Refracción
En la edad donde la casa era un bosque,
salí para mirar su espesura. La habitación
en que mi padre dormía. Su rostro
quieto, suavemente
desconocido. Su silencio
se movía por el cuarto,
quebrándolo en tajadas de luz.
Pude ver a mi madre
que entraba de pronto
y se recostaba a su lado,
la cautela de sus gestos,
cada vez
tanteando el precipicio de su cuerpo.
Yo quise acompañarla.
Aprender a distinguir
esos relieves ocultos
en la noche.
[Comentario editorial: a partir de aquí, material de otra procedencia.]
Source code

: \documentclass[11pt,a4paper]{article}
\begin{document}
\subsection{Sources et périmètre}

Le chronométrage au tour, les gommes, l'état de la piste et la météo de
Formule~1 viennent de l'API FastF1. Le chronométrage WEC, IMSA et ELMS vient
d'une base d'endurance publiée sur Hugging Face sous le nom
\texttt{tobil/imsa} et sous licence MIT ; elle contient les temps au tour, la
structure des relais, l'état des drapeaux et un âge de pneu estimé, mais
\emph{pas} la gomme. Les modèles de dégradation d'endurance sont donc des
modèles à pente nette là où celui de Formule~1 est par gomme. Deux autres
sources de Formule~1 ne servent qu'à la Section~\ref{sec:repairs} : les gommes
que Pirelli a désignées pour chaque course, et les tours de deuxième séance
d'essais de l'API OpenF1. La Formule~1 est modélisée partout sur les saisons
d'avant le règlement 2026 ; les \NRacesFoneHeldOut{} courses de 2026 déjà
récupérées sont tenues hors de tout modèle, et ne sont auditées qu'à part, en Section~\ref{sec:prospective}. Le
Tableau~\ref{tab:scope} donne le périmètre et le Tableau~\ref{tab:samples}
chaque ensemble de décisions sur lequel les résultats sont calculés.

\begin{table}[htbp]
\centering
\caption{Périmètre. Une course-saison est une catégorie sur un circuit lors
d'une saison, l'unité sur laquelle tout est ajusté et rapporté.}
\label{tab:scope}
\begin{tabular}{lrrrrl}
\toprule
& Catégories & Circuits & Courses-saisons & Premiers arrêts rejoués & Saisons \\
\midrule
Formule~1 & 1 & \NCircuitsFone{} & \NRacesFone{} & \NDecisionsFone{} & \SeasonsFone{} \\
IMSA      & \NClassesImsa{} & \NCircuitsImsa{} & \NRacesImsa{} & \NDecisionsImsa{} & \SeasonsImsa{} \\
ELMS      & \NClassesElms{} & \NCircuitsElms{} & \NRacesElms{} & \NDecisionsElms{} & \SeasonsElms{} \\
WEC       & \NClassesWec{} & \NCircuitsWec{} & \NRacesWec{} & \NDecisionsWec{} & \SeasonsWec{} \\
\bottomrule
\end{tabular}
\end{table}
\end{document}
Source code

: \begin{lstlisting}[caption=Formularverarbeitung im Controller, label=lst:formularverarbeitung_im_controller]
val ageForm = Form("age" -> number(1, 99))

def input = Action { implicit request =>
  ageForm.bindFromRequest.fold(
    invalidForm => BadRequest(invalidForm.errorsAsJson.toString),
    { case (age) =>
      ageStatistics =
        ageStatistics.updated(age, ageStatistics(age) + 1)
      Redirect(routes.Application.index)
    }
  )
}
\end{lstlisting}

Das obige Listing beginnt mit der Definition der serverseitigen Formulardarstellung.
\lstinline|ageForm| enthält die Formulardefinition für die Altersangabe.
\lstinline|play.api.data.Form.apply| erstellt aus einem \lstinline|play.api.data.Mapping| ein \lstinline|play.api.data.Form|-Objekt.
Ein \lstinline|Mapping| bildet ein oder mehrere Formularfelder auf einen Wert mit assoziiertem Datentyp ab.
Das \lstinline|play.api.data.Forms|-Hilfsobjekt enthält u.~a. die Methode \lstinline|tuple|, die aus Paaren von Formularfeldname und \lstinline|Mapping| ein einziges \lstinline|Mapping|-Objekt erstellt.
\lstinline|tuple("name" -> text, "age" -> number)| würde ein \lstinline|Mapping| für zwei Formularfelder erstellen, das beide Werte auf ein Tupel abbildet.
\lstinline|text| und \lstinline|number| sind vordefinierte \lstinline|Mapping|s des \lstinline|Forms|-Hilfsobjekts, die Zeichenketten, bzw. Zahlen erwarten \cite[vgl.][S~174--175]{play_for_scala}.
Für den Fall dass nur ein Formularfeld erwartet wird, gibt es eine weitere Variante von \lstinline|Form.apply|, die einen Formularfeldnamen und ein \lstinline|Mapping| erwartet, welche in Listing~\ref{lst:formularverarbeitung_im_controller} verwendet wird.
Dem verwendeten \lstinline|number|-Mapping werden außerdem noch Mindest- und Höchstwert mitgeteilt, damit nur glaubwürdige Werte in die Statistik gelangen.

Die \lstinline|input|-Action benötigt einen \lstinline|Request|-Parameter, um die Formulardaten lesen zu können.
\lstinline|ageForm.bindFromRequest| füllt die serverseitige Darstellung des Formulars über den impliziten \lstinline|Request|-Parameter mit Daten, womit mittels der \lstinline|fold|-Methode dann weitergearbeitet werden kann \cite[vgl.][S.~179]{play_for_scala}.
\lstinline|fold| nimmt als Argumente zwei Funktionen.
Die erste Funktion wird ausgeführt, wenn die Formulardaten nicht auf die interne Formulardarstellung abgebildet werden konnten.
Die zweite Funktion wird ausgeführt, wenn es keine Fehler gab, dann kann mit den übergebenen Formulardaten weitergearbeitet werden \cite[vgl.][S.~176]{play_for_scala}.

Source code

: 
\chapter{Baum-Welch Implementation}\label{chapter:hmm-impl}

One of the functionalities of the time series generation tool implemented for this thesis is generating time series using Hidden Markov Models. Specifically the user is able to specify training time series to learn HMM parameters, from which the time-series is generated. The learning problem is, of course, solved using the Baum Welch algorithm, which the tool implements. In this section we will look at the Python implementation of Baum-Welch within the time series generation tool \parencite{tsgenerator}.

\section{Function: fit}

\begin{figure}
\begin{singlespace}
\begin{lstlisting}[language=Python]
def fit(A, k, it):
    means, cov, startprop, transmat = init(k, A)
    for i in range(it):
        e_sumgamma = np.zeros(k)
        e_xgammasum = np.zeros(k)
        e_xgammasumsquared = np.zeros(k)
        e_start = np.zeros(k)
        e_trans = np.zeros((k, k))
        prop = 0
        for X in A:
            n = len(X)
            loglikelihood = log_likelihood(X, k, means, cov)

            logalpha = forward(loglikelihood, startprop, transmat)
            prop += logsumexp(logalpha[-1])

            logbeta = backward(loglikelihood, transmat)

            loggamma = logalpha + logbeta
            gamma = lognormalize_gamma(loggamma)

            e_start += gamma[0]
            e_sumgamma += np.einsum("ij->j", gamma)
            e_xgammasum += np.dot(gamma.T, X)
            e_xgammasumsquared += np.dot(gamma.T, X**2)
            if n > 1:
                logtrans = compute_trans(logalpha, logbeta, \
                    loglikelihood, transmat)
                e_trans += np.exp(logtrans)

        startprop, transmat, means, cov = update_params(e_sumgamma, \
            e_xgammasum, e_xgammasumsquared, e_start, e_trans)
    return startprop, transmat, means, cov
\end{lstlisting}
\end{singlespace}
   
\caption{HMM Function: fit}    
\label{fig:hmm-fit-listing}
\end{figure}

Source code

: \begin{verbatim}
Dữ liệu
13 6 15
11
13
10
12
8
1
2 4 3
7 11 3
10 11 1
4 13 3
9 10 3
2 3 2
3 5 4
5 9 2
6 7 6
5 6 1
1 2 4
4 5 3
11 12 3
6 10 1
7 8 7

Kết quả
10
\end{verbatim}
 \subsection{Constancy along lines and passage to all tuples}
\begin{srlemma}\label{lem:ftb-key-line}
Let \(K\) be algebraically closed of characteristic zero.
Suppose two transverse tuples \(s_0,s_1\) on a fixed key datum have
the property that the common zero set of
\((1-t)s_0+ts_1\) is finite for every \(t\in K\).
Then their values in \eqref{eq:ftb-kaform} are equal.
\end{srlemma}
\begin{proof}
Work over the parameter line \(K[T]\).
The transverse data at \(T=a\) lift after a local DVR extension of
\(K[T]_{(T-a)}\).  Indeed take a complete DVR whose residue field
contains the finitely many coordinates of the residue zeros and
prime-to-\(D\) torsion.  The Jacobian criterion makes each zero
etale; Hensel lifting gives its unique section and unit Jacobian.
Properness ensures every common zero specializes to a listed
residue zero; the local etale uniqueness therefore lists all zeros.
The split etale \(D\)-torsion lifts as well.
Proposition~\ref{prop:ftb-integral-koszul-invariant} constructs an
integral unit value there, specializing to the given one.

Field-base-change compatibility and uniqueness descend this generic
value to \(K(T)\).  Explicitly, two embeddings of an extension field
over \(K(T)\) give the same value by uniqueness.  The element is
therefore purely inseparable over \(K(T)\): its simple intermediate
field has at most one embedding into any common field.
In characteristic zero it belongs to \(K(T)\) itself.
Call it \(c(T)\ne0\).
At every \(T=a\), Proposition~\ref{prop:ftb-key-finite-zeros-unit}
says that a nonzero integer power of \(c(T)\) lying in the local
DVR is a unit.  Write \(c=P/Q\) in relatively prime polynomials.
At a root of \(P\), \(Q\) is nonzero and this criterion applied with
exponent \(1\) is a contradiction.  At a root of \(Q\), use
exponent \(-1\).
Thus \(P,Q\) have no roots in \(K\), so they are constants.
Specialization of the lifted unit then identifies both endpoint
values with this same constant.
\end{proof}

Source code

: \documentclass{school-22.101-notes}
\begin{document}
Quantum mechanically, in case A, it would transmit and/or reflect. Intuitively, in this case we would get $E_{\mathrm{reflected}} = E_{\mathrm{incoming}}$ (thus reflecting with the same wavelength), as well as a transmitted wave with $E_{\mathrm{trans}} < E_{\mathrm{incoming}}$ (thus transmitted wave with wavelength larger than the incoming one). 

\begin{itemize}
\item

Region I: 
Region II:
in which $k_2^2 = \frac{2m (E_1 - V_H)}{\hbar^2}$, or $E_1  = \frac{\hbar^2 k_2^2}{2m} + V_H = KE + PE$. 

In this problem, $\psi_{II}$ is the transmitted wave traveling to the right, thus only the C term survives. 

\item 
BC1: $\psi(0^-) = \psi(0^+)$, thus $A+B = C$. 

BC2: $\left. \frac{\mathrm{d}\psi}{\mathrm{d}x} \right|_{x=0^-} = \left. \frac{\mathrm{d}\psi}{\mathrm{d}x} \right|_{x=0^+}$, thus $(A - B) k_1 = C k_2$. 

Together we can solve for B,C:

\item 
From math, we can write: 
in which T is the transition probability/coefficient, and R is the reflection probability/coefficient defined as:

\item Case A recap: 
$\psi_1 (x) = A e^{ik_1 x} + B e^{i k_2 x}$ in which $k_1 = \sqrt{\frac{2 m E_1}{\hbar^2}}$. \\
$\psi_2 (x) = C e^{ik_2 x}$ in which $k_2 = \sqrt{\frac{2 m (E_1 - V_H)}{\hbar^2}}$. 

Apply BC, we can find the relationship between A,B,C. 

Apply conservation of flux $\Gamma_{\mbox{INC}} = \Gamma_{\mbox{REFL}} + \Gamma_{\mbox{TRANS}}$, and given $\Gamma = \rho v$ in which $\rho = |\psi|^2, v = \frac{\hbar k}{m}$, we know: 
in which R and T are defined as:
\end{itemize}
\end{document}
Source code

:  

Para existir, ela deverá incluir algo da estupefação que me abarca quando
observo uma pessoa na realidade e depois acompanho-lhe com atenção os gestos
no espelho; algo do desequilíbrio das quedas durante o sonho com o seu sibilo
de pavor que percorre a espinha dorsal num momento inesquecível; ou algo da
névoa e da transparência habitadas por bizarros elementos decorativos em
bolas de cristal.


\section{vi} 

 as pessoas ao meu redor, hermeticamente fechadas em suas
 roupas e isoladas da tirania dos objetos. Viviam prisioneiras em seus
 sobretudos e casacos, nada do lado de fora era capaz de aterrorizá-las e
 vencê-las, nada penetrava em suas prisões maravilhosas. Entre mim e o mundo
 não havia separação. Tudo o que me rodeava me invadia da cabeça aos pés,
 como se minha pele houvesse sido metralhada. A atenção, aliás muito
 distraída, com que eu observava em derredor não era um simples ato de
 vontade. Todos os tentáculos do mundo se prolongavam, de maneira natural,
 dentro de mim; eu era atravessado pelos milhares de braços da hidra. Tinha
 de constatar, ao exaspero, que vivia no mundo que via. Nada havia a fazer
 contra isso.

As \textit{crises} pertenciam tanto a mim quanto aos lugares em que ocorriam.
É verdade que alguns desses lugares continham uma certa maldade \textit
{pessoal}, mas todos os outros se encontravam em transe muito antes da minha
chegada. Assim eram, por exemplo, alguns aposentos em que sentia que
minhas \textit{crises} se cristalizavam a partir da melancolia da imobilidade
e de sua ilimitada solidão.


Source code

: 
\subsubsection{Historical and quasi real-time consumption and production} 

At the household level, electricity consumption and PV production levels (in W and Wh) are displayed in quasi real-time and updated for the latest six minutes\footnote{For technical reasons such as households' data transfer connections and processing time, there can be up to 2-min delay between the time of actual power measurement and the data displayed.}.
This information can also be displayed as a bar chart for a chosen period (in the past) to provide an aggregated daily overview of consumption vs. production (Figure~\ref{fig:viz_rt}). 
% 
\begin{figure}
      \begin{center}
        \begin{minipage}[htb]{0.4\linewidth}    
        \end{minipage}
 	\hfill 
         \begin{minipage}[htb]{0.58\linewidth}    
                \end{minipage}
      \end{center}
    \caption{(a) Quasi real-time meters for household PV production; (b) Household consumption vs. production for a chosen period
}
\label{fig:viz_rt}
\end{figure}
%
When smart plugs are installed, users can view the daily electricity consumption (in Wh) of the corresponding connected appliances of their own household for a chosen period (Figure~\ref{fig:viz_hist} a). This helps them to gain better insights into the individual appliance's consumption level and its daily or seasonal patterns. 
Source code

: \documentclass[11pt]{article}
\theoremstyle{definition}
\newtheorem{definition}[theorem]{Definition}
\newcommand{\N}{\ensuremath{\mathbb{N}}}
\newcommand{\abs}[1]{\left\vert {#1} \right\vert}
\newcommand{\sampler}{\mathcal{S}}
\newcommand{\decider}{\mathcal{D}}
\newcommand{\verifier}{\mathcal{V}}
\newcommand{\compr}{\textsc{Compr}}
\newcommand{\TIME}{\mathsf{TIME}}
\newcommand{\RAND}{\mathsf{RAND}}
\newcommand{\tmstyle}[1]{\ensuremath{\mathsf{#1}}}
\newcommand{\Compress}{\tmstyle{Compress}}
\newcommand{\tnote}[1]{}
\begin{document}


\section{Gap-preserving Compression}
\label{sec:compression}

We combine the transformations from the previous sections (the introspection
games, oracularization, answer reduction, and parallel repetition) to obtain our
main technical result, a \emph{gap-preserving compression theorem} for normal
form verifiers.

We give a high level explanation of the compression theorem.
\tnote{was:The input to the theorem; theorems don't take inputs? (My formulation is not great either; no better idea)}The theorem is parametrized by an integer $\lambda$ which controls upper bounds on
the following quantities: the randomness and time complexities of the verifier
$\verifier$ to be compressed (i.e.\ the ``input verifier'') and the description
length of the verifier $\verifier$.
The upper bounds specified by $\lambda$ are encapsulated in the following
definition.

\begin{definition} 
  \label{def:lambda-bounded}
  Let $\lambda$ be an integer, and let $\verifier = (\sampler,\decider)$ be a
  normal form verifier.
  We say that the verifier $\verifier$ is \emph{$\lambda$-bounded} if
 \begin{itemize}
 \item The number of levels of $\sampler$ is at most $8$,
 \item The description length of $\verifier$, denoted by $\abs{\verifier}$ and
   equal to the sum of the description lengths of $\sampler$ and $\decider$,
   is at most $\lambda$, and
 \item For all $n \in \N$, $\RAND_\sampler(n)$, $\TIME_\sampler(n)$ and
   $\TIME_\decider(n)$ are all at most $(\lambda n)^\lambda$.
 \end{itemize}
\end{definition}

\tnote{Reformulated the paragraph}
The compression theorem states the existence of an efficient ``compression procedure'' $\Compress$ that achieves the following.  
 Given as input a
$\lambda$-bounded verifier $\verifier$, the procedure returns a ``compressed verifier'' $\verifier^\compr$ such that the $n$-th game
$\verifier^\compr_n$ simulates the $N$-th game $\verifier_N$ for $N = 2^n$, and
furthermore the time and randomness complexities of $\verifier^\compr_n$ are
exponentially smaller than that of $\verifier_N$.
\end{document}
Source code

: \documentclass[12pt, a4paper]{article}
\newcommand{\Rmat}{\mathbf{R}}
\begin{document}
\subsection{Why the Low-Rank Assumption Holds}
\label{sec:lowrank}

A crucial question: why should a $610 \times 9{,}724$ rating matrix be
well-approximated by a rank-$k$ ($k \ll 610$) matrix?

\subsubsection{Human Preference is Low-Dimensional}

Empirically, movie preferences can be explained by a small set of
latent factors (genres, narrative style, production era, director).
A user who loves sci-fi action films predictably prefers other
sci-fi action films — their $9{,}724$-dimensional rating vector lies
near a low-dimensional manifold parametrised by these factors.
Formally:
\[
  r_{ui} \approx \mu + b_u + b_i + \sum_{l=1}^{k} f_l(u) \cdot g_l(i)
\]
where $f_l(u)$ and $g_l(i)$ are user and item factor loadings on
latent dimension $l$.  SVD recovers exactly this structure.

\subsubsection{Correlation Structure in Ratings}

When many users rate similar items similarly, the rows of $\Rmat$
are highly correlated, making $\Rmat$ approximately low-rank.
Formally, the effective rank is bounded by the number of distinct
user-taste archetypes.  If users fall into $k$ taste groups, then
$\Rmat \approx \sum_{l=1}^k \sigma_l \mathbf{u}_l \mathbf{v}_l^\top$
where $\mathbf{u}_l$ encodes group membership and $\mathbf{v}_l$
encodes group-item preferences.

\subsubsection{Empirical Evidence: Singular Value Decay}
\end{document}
Conocer
la edad de los comienzos.
Como una linterna encendida
sostuve mis preguntas en la niebla:
mis padres se borraban
y a través de la ventana
vi la bruma,
la palabra nosotros
como un vaho
que se mira de frente.
Bálsamo
Pienso en los labios de mi novio
cada vez que me ofrece
un poco de bálsamo.
Es un ungüento verde
que anuncia el olor del eucalipto.
Viene en un estuche de metal
como un dije para la suerte
o como esos rostros diminutos
que guardamos en la cartera.
La primera vez,
él me ofreció un poco,
solo un poco,
algo así como aire limpio,
un iris verde que refresca
después de respirar
entre rendijas,
como estar
en el parque de siempre,
conocerlo de cerca:
respirar y sentir al mismo tiempo
una espera tibia y común
que entume los cuerpos
y erosiona el terreno más firme.
Ningún bálsamo podría sanar
o mantener a raya
la quieta incisión de la costumbre.
Las estaciones pierden su mensaje
y al sentir un aguacero que viene
pienso en todo lo que habita
cualquier ráfaga de viento:
polvo, hojas como células muertas,
la memoria de haber sido
amada, quizás,
lo que habita los cuidados de mi novio,
el bálsamo también
como un objeto de rutina:
novias anteriores
con sus pieles anteriores,
huellas de jóvenes borrosas,
mujeres invisibles y eucalípticas,
mi novio en la banqueta
en esos días,
la erosión de sus labios,
una historia diferente de la mía,
su huella que se hunde
en ese bálsamo, un acto de fe,
piel a cambio de piel nueva,
un acto que espera suavidad
a cambio de las mismas
grietas cada vez.
Juego de tazas
Cada vez que se me rompe una taza
pienso en lo que diría mi madre:
ese era el último sorbo de tu abuela
o la futura calidez de alguien
quizá la tuya
o de los hijos de tus hijos.
Casi siempre es una taza de aquellas
que nadie usa. Las he visto también
en casas de amigos,
quietas como copas en vitrina,
como pláticas de antes
y otras que aún no suceden.
Puedo decir que me recuerdan
los vacíos que yo también dejaré,
la imagen difusa de una abuela
a pesar de los objetos.
Porque más que pertenencia
su cerámica es nostalgia:
tiempos parecidos que se tocan
como las líneas de las manos.
Y tal vez pueda decir
que si rompo una de esas tazas,
la rompo
o se me rompe.
Que tal vez es ella
quien da el paso
como un ave recién nacida,
que no soy yo quien decide soltarla,
que a ella no le gusta
el nombre de la ciudad que lleva escrito
o su dueña indecisa
que la llena de lápices y plantas.
Hay más de una fuga
posible en lo roto: cada vez
que rompamos una taza
levantemos lo que resta,
también el silencio
después de la caída,
un lugar para decir, te prometo,
somos más que los objetos
que heredamos.
Duraznos
La memoria puede ser dulce.
Vivir en lo terso
de la piel de los duraznos.
En su olor viajo al bosque.
Me detengo en un claro
a mirar el humo
que exhala
una cabaña que antes
fue un pino
que antes
parecía el rostro de un viejo.
Y ahí
busco una canasta en medio de la mesa.
Alguien seleccionó cada fruto,
miró fijamente los colores,
cerró la mano para sentir lo blando
y el peso que rodeaba la semilla.
Alguien llenó su canasta
con duraznos.
De cada moretón,
de cada peca.
Eras tú
eligiendo regalos
para esa otra que ya eres.
* Poemas pertenecientes a Cuando la casa era un bosque, México, UAM, 2024.